ING raises $671 million from sale of KB Financial stake

The deal is done at a tight 1.4% discount and comes after the Dutch group fails to sell its insurance businesses in Korea.

ING Group last night sold its 5% stake in Korea’s KB Financial Group through a block trade, raising W727.11 billion ($671 million). KB Financial is the holding company for Kookmin Bank, the largest bank in Korea by asset value.

The sale was expected, particularly since the Dutch bank and insurance company has announced that it intends to divest its 49% stake in KB Life Insurance, which is a joint venture with KB Financial. It was also in discussions last year to sell its own life insurance business in Korea to KB Financial for $2.1 billion, although that deal fell through in December.
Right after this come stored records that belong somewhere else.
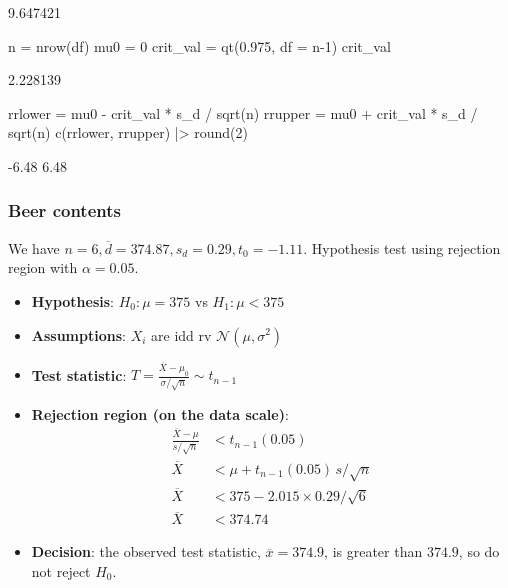 \documentclass[a4paper]{article}
\begin{document}
\begin{Schunk}
\begin{Soutput}
[1] 9.647421
\end{Soutput}
\begin{Sinput}
n = nrow(df)
mu0 = 0
crit_val = qt(0.975, df = n-1)
crit_val
\end{Sinput}
\begin{Soutput}
[1] 2.228139
\end{Soutput}
\begin{Sinput}
rrlower = mu0 - crit_val * s_d / sqrt(n)
rrupper = mu0 + crit_val * s_d / sqrt(n)
c(rrlower, rrupper) |> round(2)
\end{Sinput}
\begin{Soutput}
[1] -6.48  6.48
\end{Soutput}
\end{Schunk}
\subsubsection{Beer contents}
We have \( n = 6, \overline{d}=374.87, s_d = 0.29, t_0 = -1.11 \). Hypothesis test using rejection region with \( \alpha = 0.05 \).
\begin{itemize}
	\item \textbf{Hypothesis}: \( H_0: \mu = 375 \) vs \( H_1: \mu < 375 \)
	\item \textbf{Assumptions}: \( X_i \) are idd rv \( \mathcal{N}(\mu,\sigma^2) \)
	\item \textbf{Test statistic}: \( T = \frac{\overline{X}-\mu_0}{\sigma/\sqrt{n}} \sim t_{n-1} \)
	\item \textbf{Rejection region (on the data scale)}:
		\begin{align*}
		\frac{\overline{X} - \mu}{ s/\sqrt{n} } & < t_{n-1}(0.05)  \\
		\overline{X} & < \mu + t_{n-1}(0.05) \, s/\sqrt{n} \\
		\overline{X} & < 375 - 2.015 \times 0.29/\sqrt{6} \\
		\overline{X} & < 374.74
		\end{align*}
	\item \textbf{Decision}: the observed test statistic, \( \overline{x} = 374.9 \), is greater than \( 374.9 \), so do not reject \( H_0 \).
\end{itemize}
\end{document}
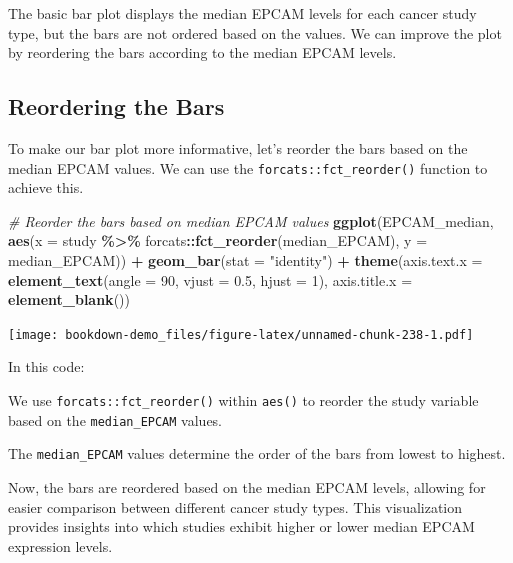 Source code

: \documentclass[
]{book}
\newenvironment{Shaded}{\begin{snugshade}}{\end{snugshade}}
\newcommand{\AttributeTok}[1]{\textcolor[rgb]{0.13,0.29,0.53}{#1}}
\newcommand{\CommentTok}[1]{\textcolor[rgb]{0.56,0.35,0.01}{\textit{#1}}}
\newcommand{\DecValTok}[1]{\textcolor[rgb]{0.00,0.00,0.81}{#1}}
\newcommand{\FloatTok}[1]{\textcolor[rgb]{0.00,0.00,0.81}{#1}}
\newcommand{\FunctionTok}[1]{\textcolor[rgb]{0.13,0.29,0.53}{\textbf{#1}}}
\newcommand{\NormalTok}[1]{#1}
\newcommand{\SpecialCharTok}[1]{\textcolor[rgb]{0.81,0.36,0.00}{\textbf{#1}}}
\newcommand{\StringTok}[1]{\textcolor[rgb]{0.31,0.60,0.02}{#1}}
\begin{document}
The basic bar plot displays the median EPCAM levels for each cancer study type, but the bars are not ordered based on the values. We can improve the plot by reordering the bars according to the median EPCAM levels.

\hypertarget{reordering-the-bars}{%
\subsection{Reordering the Bars}\label{reordering-the-bars}}

To make our bar plot more informative, let's reorder the bars based on the median EPCAM values. We can use the \texttt{forcats::fct\_reorder()} function to achieve this.

\begin{Shaded}
\begin{Highlighting}[]
\CommentTok{\# Reorder the bars based on median EPCAM values}
\FunctionTok{ggplot}\NormalTok{(EPCAM\_median, }\FunctionTok{aes}\NormalTok{(}\AttributeTok{x =}\NormalTok{ study }\SpecialCharTok{\%\textgreater{}\%}
\NormalTok{                           forcats}\SpecialCharTok{::}\FunctionTok{fct\_reorder}\NormalTok{(median\_EPCAM), }
                         \AttributeTok{y =}\NormalTok{ median\_EPCAM)) }\SpecialCharTok{+}
  \FunctionTok{geom\_bar}\NormalTok{(}\AttributeTok{stat =} \StringTok{"identity"}\NormalTok{) }\SpecialCharTok{+}
  \FunctionTok{theme}\NormalTok{(}\AttributeTok{axis.text.x =} \FunctionTok{element\_text}\NormalTok{(}\AttributeTok{angle =} \DecValTok{90}\NormalTok{, }\AttributeTok{vjust =} \FloatTok{0.5}\NormalTok{, }\AttributeTok{hjust =} \DecValTok{1}\NormalTok{),}
        \AttributeTok{axis.title.x =} \FunctionTok{element\_blank}\NormalTok{())}
\end{Highlighting}
\end{Shaded}

\texttt{[image: bookdown-demo\_files/figure-latex/unnamed-chunk-238-1.pdf]}

In this code:

We use \texttt{forcats::fct\_reorder()} within \texttt{aes()} to reorder the study variable based on the \texttt{median\_EPCAM} values.

The \texttt{median\_EPCAM} values determine the order of the bars from lowest to highest.

Now, the bars are reordered based on the median EPCAM levels, allowing for easier comparison between different cancer study types. This visualization provides insights into which studies exhibit higher or lower median EPCAM expression levels.
\end{document}
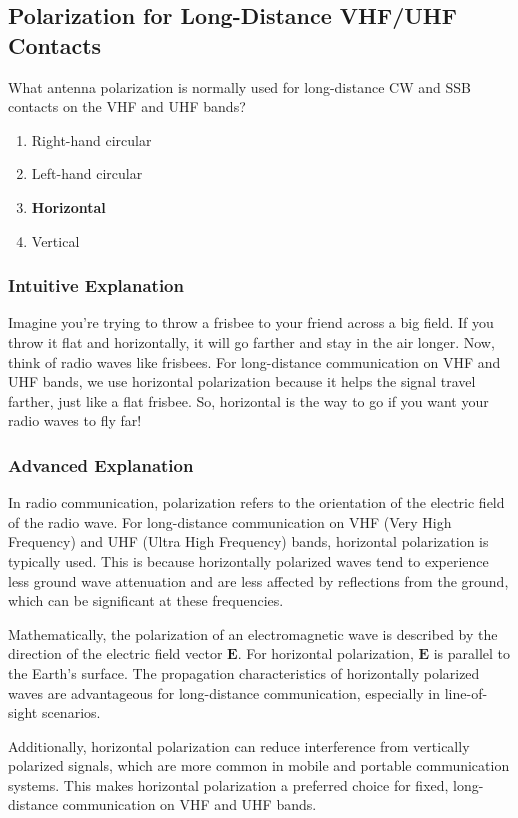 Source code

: \subsection{Polarization for Long-Distance VHF/UHF Contacts}
\label{T3A03}

\begin{tcolorbox}[colback=gray!10!white,colframe=black!75!black,title=T3A03]
What antenna polarization is normally used for long-distance CW and SSB contacts on the VHF and UHF bands?
\begin{enumerate}[label=\Alph*)]
    \item Right-hand circular
    \item Left-hand circular
    \item \textbf{Horizontal}
    \item Vertical
\end{enumerate}
\end{tcolorbox}

\subsubsection{Intuitive Explanation}
Imagine you're trying to throw a frisbee to your friend across a big field. If you throw it flat and horizontally, it will go farther and stay in the air longer. Now, think of radio waves like frisbees. For long-distance communication on VHF and UHF bands, we use horizontal polarization because it helps the signal travel farther, just like a flat frisbee. So, horizontal is the way to go if you want your radio waves to fly far!

\subsubsection{Advanced Explanation}
In radio communication, polarization refers to the orientation of the electric field of the radio wave. For long-distance communication on VHF (Very High Frequency) and UHF (Ultra High Frequency) bands, horizontal polarization is typically used. This is because horizontally polarized waves tend to experience less ground wave attenuation and are less affected by reflections from the ground, which can be significant at these frequencies.

Mathematically, the polarization of an electromagnetic wave is described by the direction of the electric field vector $\mathbf{E}$. For horizontal polarization, $\mathbf{E}$ is parallel to the Earth's surface. The propagation characteristics of horizontally polarized waves are advantageous for long-distance communication, especially in line-of-sight scenarios.

Additionally, horizontal polarization can reduce interference from vertically polarized signals, which are more common in mobile and portable communication systems. This makes horizontal polarization a preferred choice for fixed, long-distance communication on VHF and UHF bands.

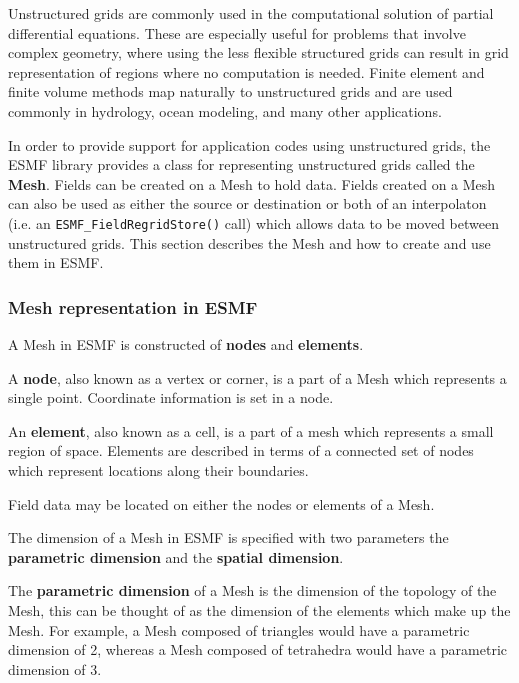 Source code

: 
Unstructured grids are commonly used in the computational solution of partial differential 
equations.  These are especially useful for problems that involve complex geometry, where 
using the less flexible structured grids can result in grid representation of regions 
where no computation is needed.  Finite element and finite volume methods map naturally 
to unstructured grids and are used commonly in hydrology, ocean modeling, and many other 
applications.

In order to provide support for application codes using unstructured grids, the ESMF library 
provides a class for representing unstructured grids called the {\bf Mesh}. Fields can be 
created on a Mesh to hold data. Fields created on a Mesh can also be used as either the 
source or destination or both of an interpolaton (i.e. an {\tt ESMF\_FieldRegridStore()} call) 
which allows data to be moved between unstructured grids. This section describes the Mesh 
and how to create and use them in ESMF. 

\subsubsection{Mesh representation in ESMF}\label{sec:meshrep}

A Mesh in ESMF is constructed of {\bf nodes} and {\bf elements}.

A {\bf node}, also known as a vertex or corner, is a part of a Mesh which represents a single point. Coordinate information is
set in a node.

An {\bf element}, also known as a cell, is a part of a mesh which represents a small 
region of space. Elements are described in terms of a connected set of nodes which represent locations along their boundaries.

Field data may be located on either the nodes or elements of a Mesh. 

\medskip

The dimension of a Mesh in ESMF is specified with two parameters the {\bf parametric dimension} and the {\bf spatial dimension}.

The {\bf parametric dimension} of a Mesh is the dimension of the topology of the Mesh, this can be thought of as the dimension of 
the elements which make up the Mesh. For example, a Mesh composed of triangles would have a parametric dimension of 2, whereas
a Mesh composed of tetrahedra would have a parametric dimension of 3. 

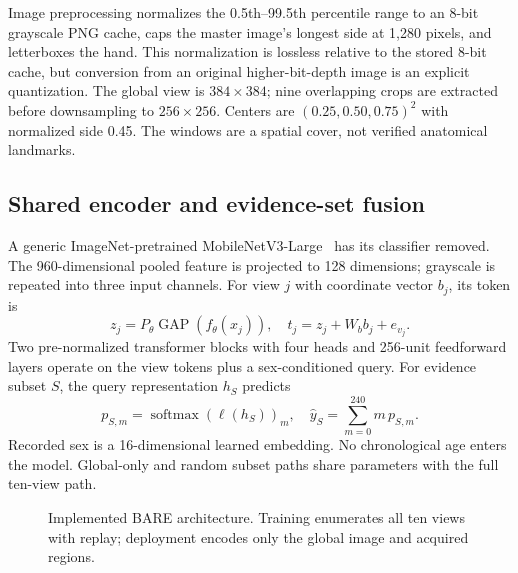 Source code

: \documentclass[nolineno]{ieeeaccess}
\newcommand{\softmax}{\operatorname{softmax}}
\begin{document}
Image preprocessing normalizes the 0.5th--99.5th percentile range to an 8-bit grayscale PNG cache, caps the master image's longest side at 1,280 pixels, and letterboxes the hand. This normalization is lossless relative to the stored 8-bit cache, but conversion from an original higher-bit-depth image is an explicit quantization. The global view is $384\times384$; nine overlapping crops are extracted before downsampling to $256\times256$. Centers are $(0.25,0.50,0.75)^2$ with normalized side 0.45. The windows are a spatial cover, not verified anatomical landmarks.

\subsection{Shared encoder and evidence-set fusion}
A generic ImageNet-pretrained MobileNetV3-Large~\cite{mobilenetv3} has its classifier removed. The 960-dimensional pooled feature is projected to 128 dimensions; grayscale is repeated into three input channels. For view $j$ with coordinate vector $b_j$, its token is
\begin{equation}
z_j=P_\theta\operatorname{GAP}(f_\theta(x_j)),\quad
t_j=z_j+W_b b_j+e_{v_j}.
\end{equation}
Two pre-normalized transformer blocks with four heads and 256-unit feedforward layers operate on the view tokens plus a sex-conditioned query. For evidence subset $S$, the query representation $h_S$ predicts
\begin{equation}
p_{S,m}=\softmax(\ell(h_S))_m,\quad
\hat y_S=\sum_{m=0}^{240}m\,p_{S,m}.
\end{equation}
Recorded sex is a 16-dimensional learned embedding. No chronological age enters the model. Global-only and random subset paths share parameters with the full ten-view path.

\begin{figure}[!t]\centering
{}
\caption{Implemented BARE architecture. Training enumerates all ten views with replay; deployment encodes only the global image and acquired regions.}\label{fig:architecture}\end{figure}
\end{document}
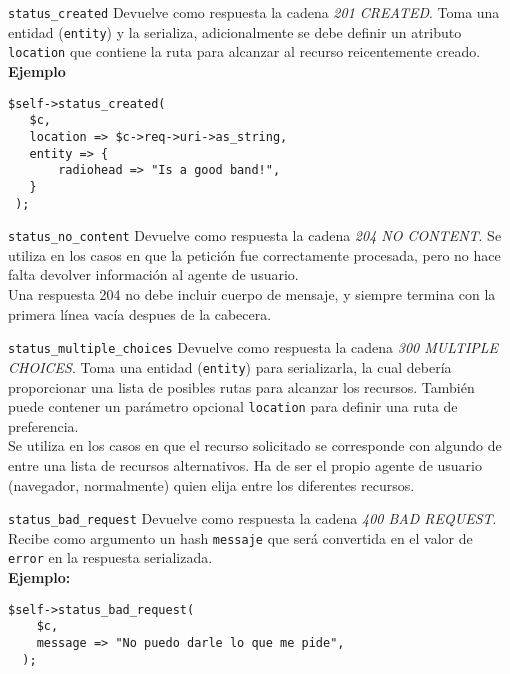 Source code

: \begin{frame}[fragile]{\texttt{status\_created}} %
    Devuelve como respuesta la cadena \textit{201 CREATED}. Toma una entidad
    (\texttt{entity}) y la serializa, adicionalmente se debe definir un
    atributo \texttt{location} que contiene la ruta para alcanzar al recurso
    reicentemente creado. \\[0.5cm]

    \textbf{Ejemplo}
    \begin{lstlisting}
$self->status_created(
   $c,
   location => $c->req->uri->as_string,
   entity => {
       radiohead => "Is a good band!",
   }
 );
    \end{lstlisting}

\end{frame}

\begin{frame}[fragile]{\texttt{status\_no\_content}} %
    Devuelve como respuesta la cadena \textit{204 NO CONTENT}. Se utiliza en
    los casos en que la petición fue correctamente procesada, pero no hace
    falta devolver información al agente de usuario. \\[0.5cm]

    Una respuesta 204 no debe incluir cuerpo de mensaje, y siempre termina con
    la primera línea vacía despues de la cabecera.
\end{frame}

\begin{frame}[fragile]{\texttt{status\_multiple\_choices}} %
    Devuelve como respuesta la cadena \textit{300 MULTIPLE CHOICES}. Toma una
    entidad (\texttt{entity}) para serializarla, la cual debería proporcionar
    una lista de posibles rutas para alcanzar los recursos. También puede
    contener un parámetro opcional \texttt{location} para definir una ruta de
    preferencia. \\[0.5cm]

    Se utiliza en los casos en que el recurso solicitado se corresponde con
    algundo de entre una lista de recursos alternativos. Ha de ser el propio
    agente de usuario (navegador, normalmente) quien elija entre los diferentes
    recursos.  
\end{frame}

\begin{frame}[fragile]{\texttt{status\_bad\_request}} %
    Devuelve como respuesta la cadena \textit{400 BAD REQUEST}. Recibe como
    argumento un hash \texttt{messaje} que será convertida en el valor de \texttt{error} en
    la respuesta serializada. \\[0.5cm]

    \textbf{Ejemplo:}
    \begin{lstlisting}
$self->status_bad_request(
    $c,
    message => "No puedo darle lo que me pide",
  );
    \end{lstlisting}
\end{frame}

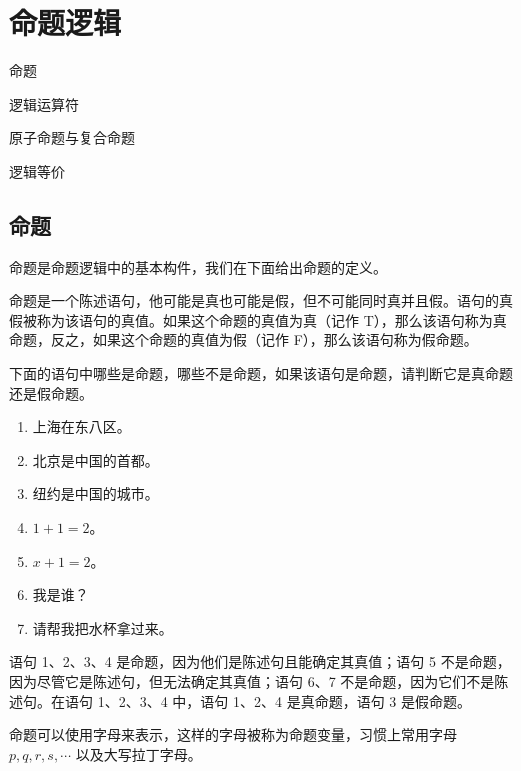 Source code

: \section{命题逻辑}
\begin{introduction}
    \item 命题
    \item 逻辑运算符
    \item 原子命题与复合命题
    \item 逻辑等价
\end{introduction}

\subsection{命题}
命题是命题逻辑中的基本构件，我们在下面给出命题的定义。
\begin{definition}[命题的定义]\label{def:命题的定义}
    命题是一个陈述语句，他可能是真也可能是假，但不可能同时真并且假。语句的真假被称为该语句的真值。如果这个命题的真值为真（记作 T），那么该语句称为真命题，反之，如果这个命题的真值为假（记作 F），那么该语句称为假命题。
\end{definition}

\begin{collections}
    \begin{example}
        下面的语句中哪些是命题，哪些不是命题，如果该语句是命题，请判断它是真命题还是假命题。
        \begin{enumerate}
            \item 上海在东八区。
            \item 北京是中国的首都。
            \item 纽约是中国的城市。
            \item $1 + 1 = 2$。
            \item $x + 1 = 2$。
            \item 我是谁？
            \item 请帮我把水杯拿过来。
        \end{enumerate}
    \end{example}
    \begin{solution}
        语句 1、2、3、4 是命题，因为他们是陈述句且能确定其真值；语句 5 不是命题，因为尽管它是陈述句，但无法确定其真值；语句 6、7 不是命题，因为它们不是陈述句。在语句 1、2、3、4 中，语句 1、2、4 是真命题，语句 3 是假命题。
    \end{solution}
\end{collections}

命题可以使用字母来表示，这样的字母被称为命题变量，习惯上常用字母 $p, q, r, s, \cdots$ 以及大写拉丁字母。


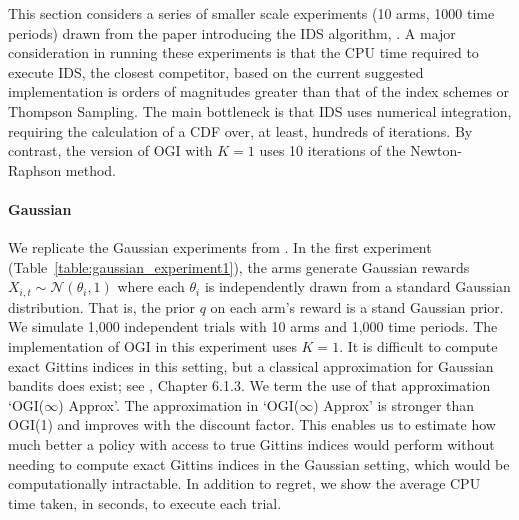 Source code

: This section considers a series of smaller scale experiments (10 arms, 1000 time periods) drawn from the paper introducing the IDS algorithm, \citep{russo2014learning}. A major consideration in running these experiments is that the CPU time required to execute IDS, the closest competitor, based on the current suggested implementation is orders of magnitudes greater than that of the index schemes or Thompson Sampling. The main bottleneck is that IDS uses numerical integration, requiring the calculation of a CDF over, at least, hundreds of iterations. By contrast, the version of OGI with $K=1$ uses 10 iterations of the Newton-Raphson method. 

\paragraph{Gaussian}We replicate the Gaussian experiments from \cite{russo2014learning}. In the first experiment (Table~\ref{table:gaussian_experiment1}), the arms generate Gaussian rewards  $X_{i,t} \sim \mathcal{N}(\theta_i, 1)$ where each $\theta_i$ is independently drawn from a standard Gaussian distribution. {That is, the prior $q$ on each arm's reward is a stand Gaussian prior.} We simulate 1,000 independent trials with 10 arms and 1,000 time periods. The implementation of OGI in this experiment uses $K = 1$. It is difficult to compute exact Gittins indices in this setting, but a classical approximation for Gaussian bandits does exist; see \cite{powell2012optimal}, Chapter 6.1.3. We term the use of that approximation `OGI($\infty$) Approx'. {\color{blue}The approximation in `OGI($\infty$) Approx' is stronger than OGI(1) and improves with the discount factor. This enables us to estimate how much better a policy with access to true Gittins indices would perform without needing to compute exact Gittins indices in the Gaussian setting, which would be computationally intractable.}  In addition to regret, we  show the average CPU time taken, in seconds, to execute each trial.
ING is also in the process of divesting non-core businesses globally as part of the conditions attached to a €10 billion ($13.5 billion) rescue loan that it obtained from the Dutch government in October 2008.

Indeed, in a statement posted on its website after the sale last night, ING said the transaction is in line with its strategic objectives to sharpen its focus and further strengthen its capital position.

There was also quite a lot of talk about a potential transaction when KB Financial’s share price reached W40,000 in late January.

But the timing was a bit surprising as many investors and bankers in Asia are still on holiday after the start of the Lunar New Year earlier this week. Singapore and Malaysia were closed for trading on Monday and Tuesday, Hong Kong observed a three-day holiday and didn’t reopen until yesterday, and Taiwan and China are shut all week. However, in South Korea and Japan, stock markets have been open since Tuesday.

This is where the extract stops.